Fraudulent by Nature?

By most accounts, Goldman Sachs was among the worst actors in the meltdown of the financial system in 2007. First, it blindly took profits from collections of bad bonds when it should have known that those bonds would result in a huge collapse. Then, when it finally began to pay attention, it bought instruments that would take profit from its own bad advice. In other words, it sold -- and even pushed -- products to people that it was betting against. (For a full and clear explanation of all this, I recommend The Big Short by Michael Lewis.)

Now, at least, the big Wall Street firm is facing some accountability, in the form of an SEC lawsuit. New York attorney general Eric Schneiderman is also considering prosecution for fraud. But the SEC has let the big guys off the hook by focusing on just one man, Fabrice Tourre, as if he were solely responsible for the sale of these fraudulent securities.

Not only that, but the SEC is also investigating fraud committed by a Chinese firm called Longtop Financial Technologies. One of the firms involved in that fraud was … Goldman Sachs, which helped the Chinese company go public in the United States. New York Times reporter Floyd Norris writes that "what is stunning about Longtop and some other recent disasters is the list of smart people who were fooled. "

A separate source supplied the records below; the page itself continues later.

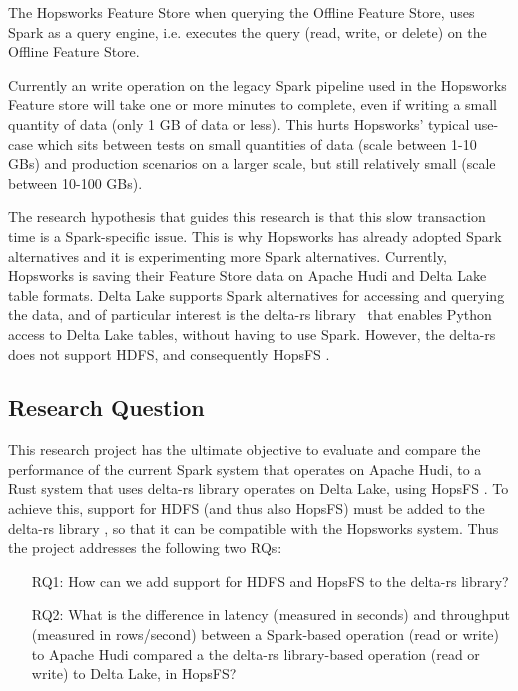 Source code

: The Hopsworks Feature Store \cite{HopsworksBatchRealtime2024} when querying the Offline Feature Store, uses Spark as a query engine, i.e. executes the query (read, write, or delete) on the Offline Feature Store.

Currently an write operation on the legacy Spark pipeline used in the Hopsworks Feature store will take one or more minutes to complete, even if writing a small quantity of data (only 1 GB of data or less).
This hurts Hopsworks' typical use-case which sits between tests on small quantities of data (scale between 1-10 GBs) and production scenarios on a larger scale, but still relatively small (scale between 10-100 GBs).

The research hypothesis that guides this research is that this slow transaction time is a Spark-specific issue. This is why Hopsworks has already adopted Spark alternatives \cite{Khazanchi1801362} and it is experimenting more Spark alternatives. Currently, Hopsworks is saving their Feature Store data on Apache Hudi and Delta Lake table formats. Delta Lake supports Spark alternatives for accessing and querying the data, and of particular interest is the delta-rs library~\cite{DeltaioDeltars2024} that enables Python access to Delta Lake tables, without having to use Spark. 
However, the delta-rs \cite{DeltaioDeltars2024} does not support \gls{HDFS}, and consequently \gls{HopsFS} \cite{niaziHopsFSScalingHierarchical2017}.

\subsection{Research Question}
\label{sec:researchQuestion}
This research project has the ultimate objective to evaluate and compare the performance of the current Spark system that operates on Apache Hudi, to a Rust system that uses delta-rs library \cite{DeltaioDeltars2024} operates on Delta Lake, using \gls{HopsFS} \cite{niaziHopsFSScalingHierarchical2017}. To achieve this, support for \gls{HDFS} (and thus also \gls{HopsFS}) must be added to the delta-rs library \cite{DeltaioDeltars2024}, so that it can be compatible with the Hopsworks system. Thus the project addresses the following two \glspl{RQ}:
\begin{enumerate}
    \item[RQ1:] How can we add support for \gls{HDFS} and \gls{HopsFS} to the delta-rs library?
    \item[RQ2:] What is the difference in latency (measured in seconds) and throughput (measured in rows/second) between a Spark-based operation (read or write) to Apache Hudi compared a the delta-rs library-based operation (read or write) to Delta Lake, in \gls{HopsFS}?  
\end{enumerate}


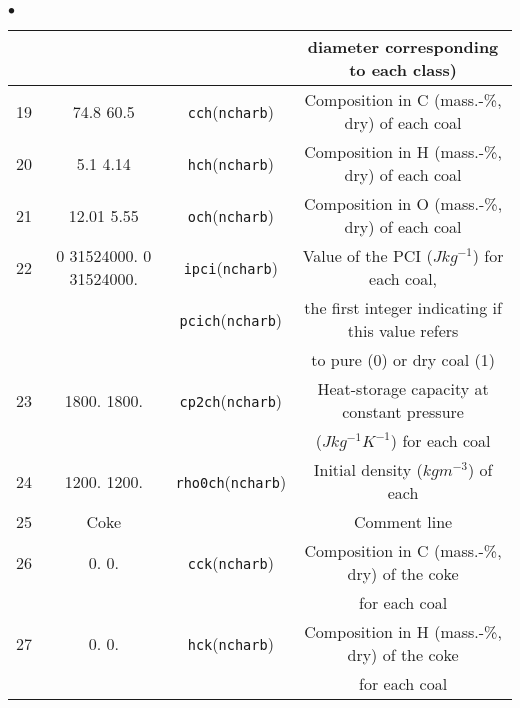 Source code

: {{{\begin{list}{$\bullet$}{}
\begin{table}[htbp]
\begin{center}
{\begin{tabular}{|c|c|c|c|}
        &                                &                               & diameter corresponding to each class)                \\ \hline
  19    &    74.8          60.5          & \texttt{cch\index{cch}}(\texttt{ncharb})& Composition in C (mass.-\%, dry) of each coal        \\ \hline
  20    &     5.1           4.14         & \texttt{hch\index{hch}}(\texttt{ncharb})& Composition in H (mass.-\%, dry) of each coal        \\ \hline
  21    &    12.01          5.55         & \texttt{och\index{och}}(\texttt{ncharb})& Composition in O (mass.-\%, dry) of each coal        \\ \hline
  22    & 0  31524000.    0  31524000.   & \texttt{ipci\index{ipci}}(\texttt{ncharb})      & Value of the PCI ($Jkg^{-1}$) for each coal,         \\
        &                                & \texttt{pcich\index{pcich}}(\texttt{ncharb})    & the first integer indicating if this value refers    \\
        &                                &                               & to pure (0) or dry coal (1)                          \\ \hline
  23    &   1800.      1800.             & \texttt{cp2ch\index{cp2ch}}(\texttt{ncharb})& Heat-storage capacity at constant pressure        \\
        &                                &                               & ($Jkg^{-1}K^{-1}$) for each coal                     \\ \hline
  24    &   1200.      1200.             & \texttt{rho0ch\index{rho0ch}}(\texttt{ncharb})   & Initial density ($kgm^{-3}$) of each                 \\ \hline
  25    &          Coke                  &                               & Comment line                                         \\ \hline
  26    &      0.         0.             & \texttt{cck\index{cck}}(\texttt{ncharb}) & Composition in C (mass.-\%, dry) of the coke         \\
        &                                &                               & for each coal                                        \\ \hline
  27    &      0.         0.             & \texttt{hck\index{hck}}(\texttt{ncharb}) & Composition in H (mass.-\%, dry) of the coke         \\
        &                                &                               & for each coal                                        \\ \hline

\end{tabular}}
\end{center}
\end{table}
\end{list}}}}

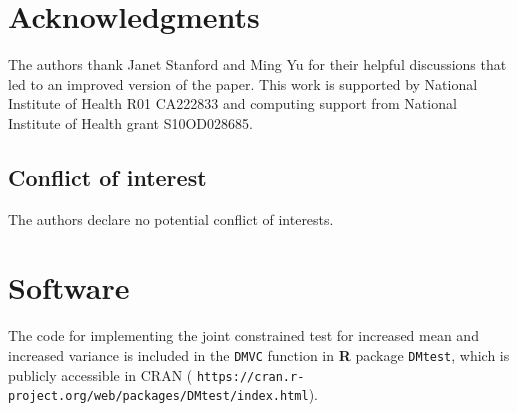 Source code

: \documentclass{statsoc}
\begin{document}

\section*{Acknowledgments}

The authors thank Janet Stanford and Ming Yu for their helpful discussions that led to an improved version of the paper. This work is supported by National Institute of Health R01 CA222833 and computing support from National Institute of Health grant S10OD028685.

\subsection*{Conflict of interest}

The authors declare no potential conflict of interests.

\section*{Software}
\label{sec5}

The code for implementing the joint constrained test for increased mean and increased variance is included in the \texttt{DMVC} function in {\bf R} package \texttt{DMtest}, which is publicly accessible in CRAN ( {\tt https://cran.r-project.org/web/packages/DMtest/index.html}).





\end{document}

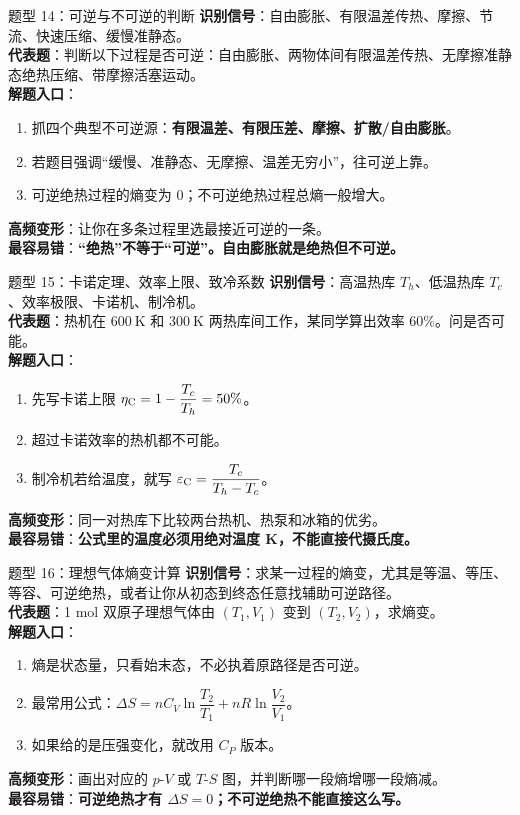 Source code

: \documentclass[11pt,a4paper]{ctexart}
\newcommand{\key}[1]{\textcolor{theme}{\textbf{#1}}}
\newcommand{\warn}[1]{\textcolor{red!70!black}{\textbf{#1}}}
\begin{document}
\begin{typebox}{题型 14：可逆与不可逆的判断}
\textbf{识别信号}：自由膨胀、有限温差传热、摩擦、节流、快速压缩、缓慢准静态。\\
\textbf{代表题}：判断以下过程是否可逆：自由膨胀、两物体间有限温差传热、无摩擦准静态绝热压缩、带摩擦活塞运动。\\
\textbf{解题入口}：
\begin{enumerate}
  \item 抓四个典型不可逆源：\key{有限温差、有限压差、摩擦、扩散/自由膨胀}。
  \item 若题目强调“缓慢、准静态、无摩擦、温差无穷小”，往可逆上靠。
  \item 可逆绝热过程的熵变为 0；不可逆绝热过程总熵一般增大。
\end{enumerate}
\textbf{高频变形}：让你在多条过程里选最接近可逆的一条。\\
\textbf{最容易错}：\warn{“绝热”不等于“可逆”。自由膨胀就是绝热但不可逆。}
\end{typebox}

\begin{typebox}{题型 15：卡诺定理、效率上限、致冷系数}
\textbf{识别信号}：高温热库 \(T_h\)、低温热库 \(T_c\)、效率极限、卡诺机、制冷机。\\
\textbf{代表题}：热机在 \(600\ \mathrm{K}\) 和 \(300\ \mathrm{K}\) 两热库间工作，某同学算出效率 \(60\%\)。问是否可能。\\
\textbf{解题入口}：
\begin{enumerate}
  \item 先写卡诺上限 \(\eta_{\rm C}=1-\dfrac{T_c}{T_h}=50\%\)。
  \item 超过卡诺效率的热机都不可能。
  \item 制冷机若给温度，就写 \(\varepsilon_{\rm C}=\dfrac{T_c}{T_h-T_c}\)。
\end{enumerate}
\textbf{高频变形}：同一对热库下比较两台热机、热泵和冰箱的优劣。\\
\textbf{最容易错}：\warn{公式里的温度必须用绝对温度 K，不能直接代摄氏度。}
\end{typebox}

\begin{typebox}{题型 16：理想气体熵变计算}
\textbf{识别信号}：求某一过程的熵变，尤其是等温、等压、等容、可逆绝热，或者让你从初态到终态任意找辅助可逆路径。\\
\textbf{代表题}：1 mol 双原子理想气体由 \((T_1,V_1)\) 变到 \((T_2,V_2)\)，求熵变。\\
\textbf{解题入口}：
\begin{enumerate}
  \item 熵是状态量，只看始末态，不必执着原路径是否可逆。
  \item 最常用公式：\(\Delta S=nC_V\ln\dfrac{T_2}{T_1}+nR\ln\dfrac{V_2}{V_1}\)。
  \item 如果给的是压强变化，就改用 \(C_P\) 版本。
\end{enumerate}
\textbf{高频变形}：画出对应的 \(p\)-\(V\) 或 \(T\)-\(S\) 图，并判断哪一段熵增哪一段熵减。\\
\textbf{最容易错}：\warn{可逆绝热才有 \(\Delta S=0\)；不可逆绝热不能直接这么写。}
\end{typebox}
\end{document}
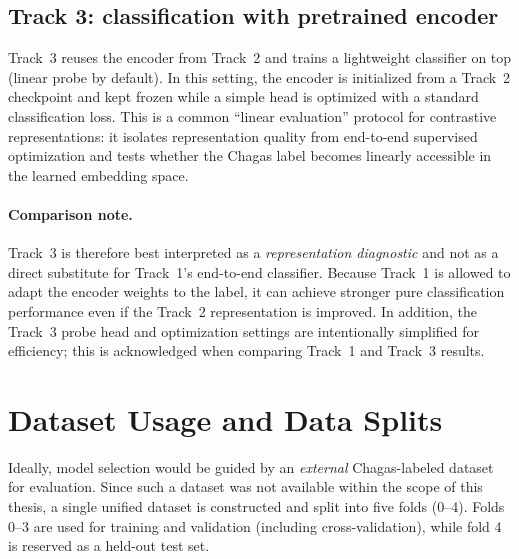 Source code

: \subsection{Track 3: classification with pretrained encoder}
Track~3 reuses the encoder from Track~2 and trains a lightweight classifier on top (linear probe by default).
In this setting, the encoder is initialized from a Track~2 checkpoint and kept frozen while a simple head is optimized with a standard classification loss.
This is a common ``linear evaluation'' protocol for contrastive representations: it isolates representation quality from end-to-end supervised optimization and tests whether the Chagas label becomes linearly accessible in the learned embedding space.

\paragraph{Comparison note.}
Track~3 is therefore best interpreted as a \emph{representation diagnostic} and not as a direct substitute for Track~1's end-to-end classifier.
Because Track~1 is allowed to adapt the encoder weights to the label, it can achieve stronger pure classification performance even if the Track~2 representation is improved.
In addition, the Track~3 probe head and optimization settings are intentionally simplified for efficiency; this is acknowledged when comparing Track~1 and Track~3 results.

\section{Dataset Usage and Data Splits}
Ideally, model selection would be guided by an \emph{external} Chagas-labeled dataset for evaluation.
Since such a dataset was not available within the scope of this thesis, a single unified dataset is constructed and split into five folds (0--4).
Folds 0--3 are used for training and validation (including cross-validation), while fold 4 is reserved as a held-out test set.

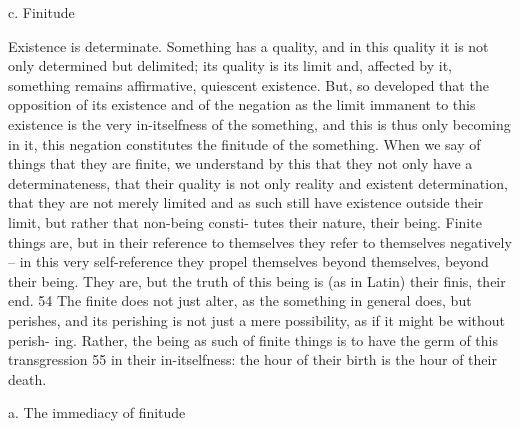 c. Finitude

Existence is determinate. Something has a quality, and in this quality it is
not only determined but delimited; its quality is its limit and, affected by it,
something remains affirmative, quiescent existence. But, so developed that
the opposition of its existence and of the negation as the limit immanent to
this existence is the very in-itselfness of the something, and this is thus only
becoming in it, this negation constitutes the finitude of the something.
When we say of things that they are finite, we understand by this that
they not only have a determinateness, that their quality is not only reality
and existent determination, that they are not merely limited and as such
still have existence outside their limit, but rather that non-being consti-
tutes their nature, their being. Finite things are, but in their reference to
themselves they refer to themselves negatively – in this very self-reference
they propel themselves beyond themselves, beyond their being. They are,
but the truth of this being is (as in Latin) their finis, their end. 54 The finite
does not just alter, as the something in general does, but perishes, and its
perishing is not just a mere possibility, as if it might be without perish-
ing. Rather, the being as such of finite things is to have the germ of this
transgression 55 in their in-itselfness: the hour of their birth is the hour of
their death.

a. The immediacy of finitude

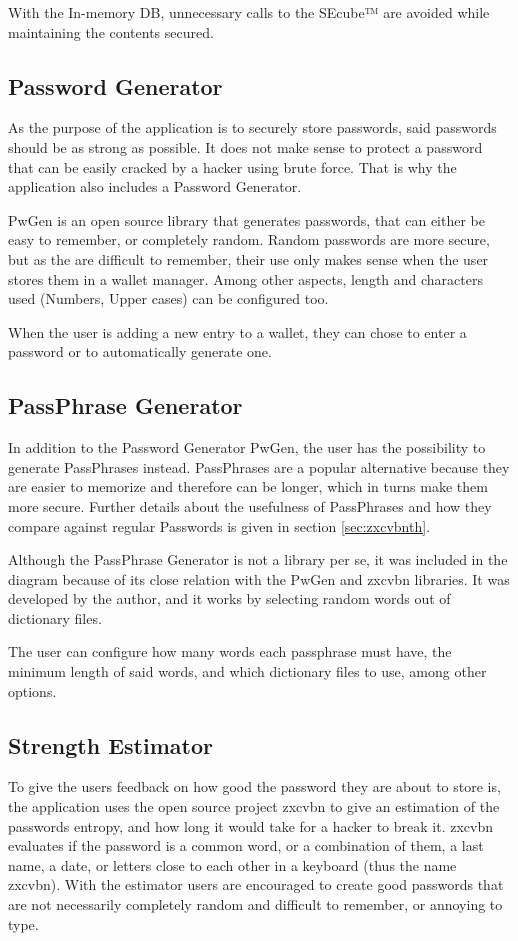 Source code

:With the In-memory DB, unnecessary calls to the SEcube™ are avoided while maintaining the contents secured.

\subsection{Password Generator}
As the purpose of the application is to securely store passwords, said passwords should be as strong as possible. It does not make sense to protect a password that can be easily cracked by a hacker using brute force. That is why the application also includes a Password Generator.

PwGen \cite{pwgen} is an open source library that generates passwords, that can either be easy to remember, or completely random. Random passwords are more secure, but as the are difficult to remember, their use only makes sense when the user stores them in a wallet manager. Among other aspects, length and characters used (Numbers, Upper cases) can be configured too.

When the user is adding a new entry to a wallet, they can chose to enter a password or to automatically generate one.

\subsection{PassPhrase Generator}
In addition to the Password Generator PwGen, the user has the possibility to generate PassPhrases instead. PassPhrases are a popular alternative because they are easier to memorize and therefore can be longer, which in turns make them more secure. Further details about the usefulness of PassPhrases and how they compare against regular Passwords is given in section \ref{sec:zxcvbnth}.

Although the PassPhrase Generator is not a library per se, it was included in the diagram because of its close relation with the PwGen and zxcvbn \cite{zxgit} libraries. It was developed by the author, and it works by selecting random words out of dictionary files. 

The user can configure how many words each passphrase must have, the minimum length of said words, and which dictionary files to use, among other options.

\subsection{Strength Estimator}
To give the users feedback on how good the password they are about to store is, the application uses the open source project zxcvbn to give an estimation of the passwords entropy, and how long it would take for a hacker to break it. zxcvbn evaluates if the password is a common word, or a combination of them, a last name, a date, or letters close to each other in a keyboard (thus the name zxcvbn). With the estimator users are encouraged to create good passwords that are not necessarily completely random and difficult to remember, or annoying to type.

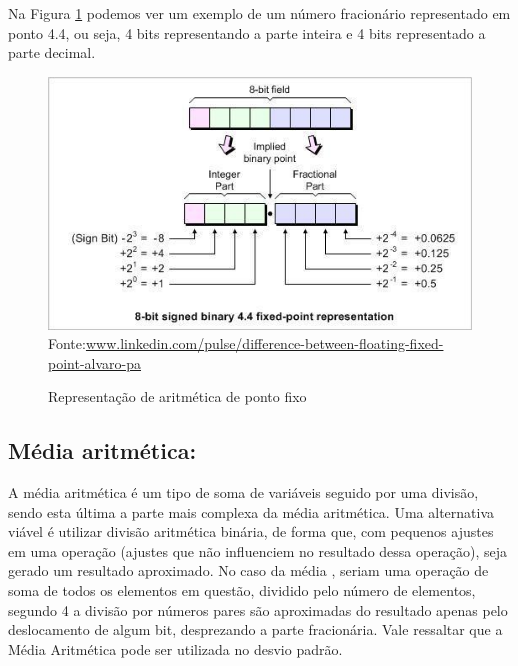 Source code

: Na Figura \ref{fp} podemos ver um exemplo de um número fracionário representado em ponto 4.4, ou seja, 4 bits representando a parte inteira e 4 bits representado a parte decimal. 

\begin{figure}[H]
	\centering
	\caption{Representação de aritmética de ponto fixo}
	\includegraphics[width=12cm]{figures/fp.jpg}
	{Fonte:\url{www.linkedin.com/pulse/difference-between-floating-fixed-point-alvaro-pa}}
	
	\label{fp}
\end{figure}




\subsection{Média aritmética:}  A média aritmética é um tipo de soma de variáveis seguido por uma divisão, sendo esta  última a parte mais complexa da média aritmética. Uma alternativa viável é utilizar divisão aritmética binária, de forma que, com pequenos ajustes em uma operação (ajustes que não influenciem no resultado dessa operação), seja gerado um resultado aproximado. No caso da média , seriam uma operação de soma de todos os elementos em questão, dividido pelo número de elementos, segundo {4} a divisão por números pares são aproximadas do resultado apenas pelo deslocamento de algum bit, desprezando a parte fracionária. Vale ressaltar que a Média Aritmética pode ser utilizada no desvio padrão.

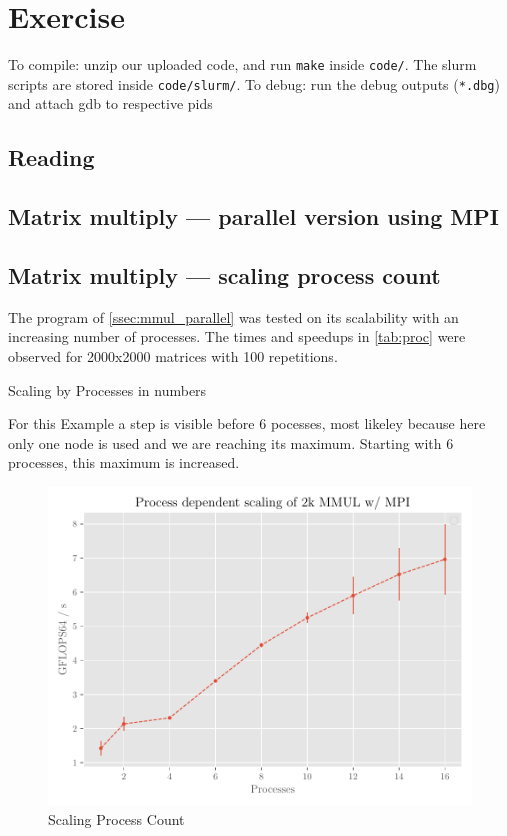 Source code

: \documentclass[]{scrartcl}
\newcommand{\exercise}{Exercise \thesection}
\begin{document}
\section*{\exercise}

To compile: unzip our uploaded code, and run \verb|make| inside \verb|code/|.
The slurm scripts are stored inside \verb|code/slurm/|.
To debug: run the debug outputs (\verb|*.dbg|) and attach gdb to respective pids

\subsection{Reading}
\subsection{Matrix multiply --- parallel version using MPI}\label{ssec:mmul_parallel}
\subsection{Matrix multiply --- scaling process count}\label{ssec:mmul_proc}

The program of \autoref{ssec:mmul_parallel} was tested on its scalability with an increasing number of processes.
The times and speedups in \autoref{tab:proc} were observed for 2000x2000 matrices with 100 repetitions.

\begin{table}[ht]
    \centering
    
    \caption{Scaling by Processes in numbers}\label{tab:proc}
\end{table}

For this Example a step is visible before 6 pocesses, most likeley because here only one node is used and we are reaching its maximum. Starting with 6 processes, this maximum is increased.

\begin{figure}[H]
    \centering
    \includegraphics[width=\linewidth]{img/scaling_proc.pdf}
    \caption{Scaling Process Count}%
    \label{fig:scaling_proc}
\end{figure}
\end{document}
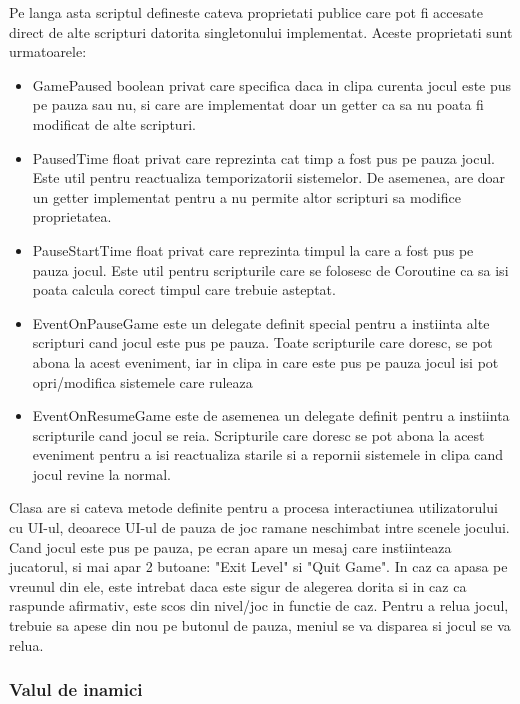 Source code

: \documentclass[12pt, a4paper]{article}
\begin{document}
	Pe langa asta scriptul defineste cateva proprietati publice care pot fi accesate direct de alte scripturi datorita singletonului implementat. Aceste proprietati sunt urmatoarele:
	
	\begin{itemize}
		\item GamePaused boolean privat care specifica daca in clipa curenta jocul este pus pe pauza sau nu, si care are implementat doar un getter ca sa nu poata fi modificat de alte scripturi.
		\item PausedTime float privat care reprezinta cat timp a fost pus pe pauza jocul. Este util pentru reactualiza temporizatorii sistemelor. De asemenea, are doar un getter implementat pentru a nu permite altor scripturi sa modifice proprietatea.
		\item PauseStartTime float privat care reprezinta timpul la care a fost pus pe pauza jocul. Este util pentru scripturile care se folosesc de Coroutine ca sa isi poata calcula corect timpul care trebuie asteptat.
		\item EventOnPauseGame este un delegate definit special pentru a instiinta alte scripturi cand jocul este pus pe pauza. Toate scripturile care doresc, se pot abona la acest eveniment, iar in clipa in care este pus pe pauza jocul isi pot opri/modifica sistemele care ruleaza
		\item EventOnResumeGame este de asemenea un delegate definit pentru a instiinta scripturile cand jocul se reia. Scripturile care doresc se pot abona la acest eveniment pentru a isi reactualiza starile si a repornii sistemele in clipa cand jocul revine la normal.
	\end{itemize}

	Clasa are si cateva metode definite pentru a procesa interactiunea utilizatorului cu UI-ul, deoarece UI-ul de pauza de joc ramane neschimbat intre scenele jocului. Cand jocul este pus pe pauza, pe ecran apare un mesaj care instiinteaza jucatorul, si mai apar 2 butoane: "Exit Level" si "Quit Game". In caz ca apasa pe vreunul din ele, este intrebat daca este sigur de alegerea dorita si in caz ca raspunde afirmativ, este scos din nivel/joc in functie de caz. Pentru a relua jocul, trebuie sa apese din nou pe butonul de pauza, meniul se va disparea si jocul se va relua.
	
	
	
	
	
	\subsubsection{Valul de inamici}
	\label{section: enemyWave}
	
\end{document}
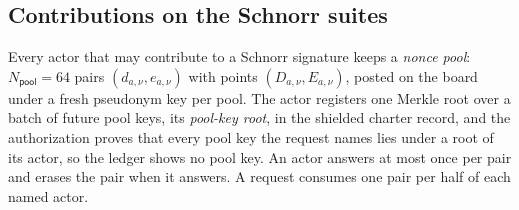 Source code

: \subsection{Contributions on the Schnorr suites}\label{sec:contrib}

Every actor that may contribute to a Schnorr signature keeps a \emph{nonce pool}: $N_{\mathsf{pool}} = 64$ pairs $(d_{a,\nu}, e_{a,\nu})$ with points $(D_{a,\nu}, E_{a,\nu})$, posted on the board under a fresh pseudonym key per pool. The actor registers one Merkle root over a batch of future pool keys, its \emph{pool-key root}, in the shielded charter record, and the authorization proves that every pool key the request names lies under a root of its actor, so the ledger shows no pool key. An actor answers at most once per pair and erases the pair when it answers. A request consumes one pair per half of each named actor.

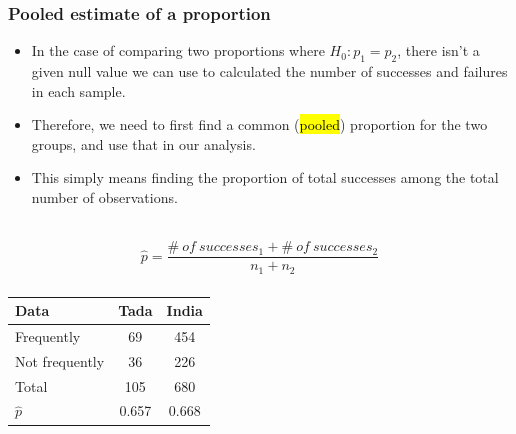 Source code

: \documentclass[notes,11pt, aspectratio=169]{beamer}
\begin{document}
\begin{frame}
\frametitle{Pooled estimate of a proportion}

\begin{itemize}

\item In the case of comparing two proportions where $H_0: p_1 = p_2$, there isn't a given null value we can use to calculated the  number of successes and failures in each sample.

\pause

\item Therefore, we need to first find a common (\hl{pooled}) proportion for the two groups, and use that in our analysis.

\pause

\item This simply means finding the proportion of total successes among the total number of observations.

\end{itemize}

$\:$ \\

{ \[ \hat{p} = \frac{\#~of~successes_1 + \#~of~successes_2}{n_1 + n_2} \] }

\end{frame}


\begin{frame}
\frametitle{}


{\footnotesize
\begin{center}
\begin{tabular}{l | c c}
Data			& Tada		& India \\
\hline
Frequently	& 69			& 454 \\
Not frequently     & 36			& 226 \\
\hline
Total			& 105		& 680 \\
\hline
$\hat{p}$		& 0.657		& 0.668
\end{tabular}
\end{center}
}

\pause


\end{frame}
\end{document}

It seems to me that Norris is being entirely too generous. At what point do we accept that the people at Goldman Sachs are either not smart or not honest. The pattern points to the latter. People who work for Goldman Sachs have to k now that the firm for which they work has a history of criminally negligent or outright fraudulent behavior. They continue to work there because they want more money. In other words, they are greedy. Let's call it what it is. Goldman Sachs is a criminal enterprise, fraudulent at its core.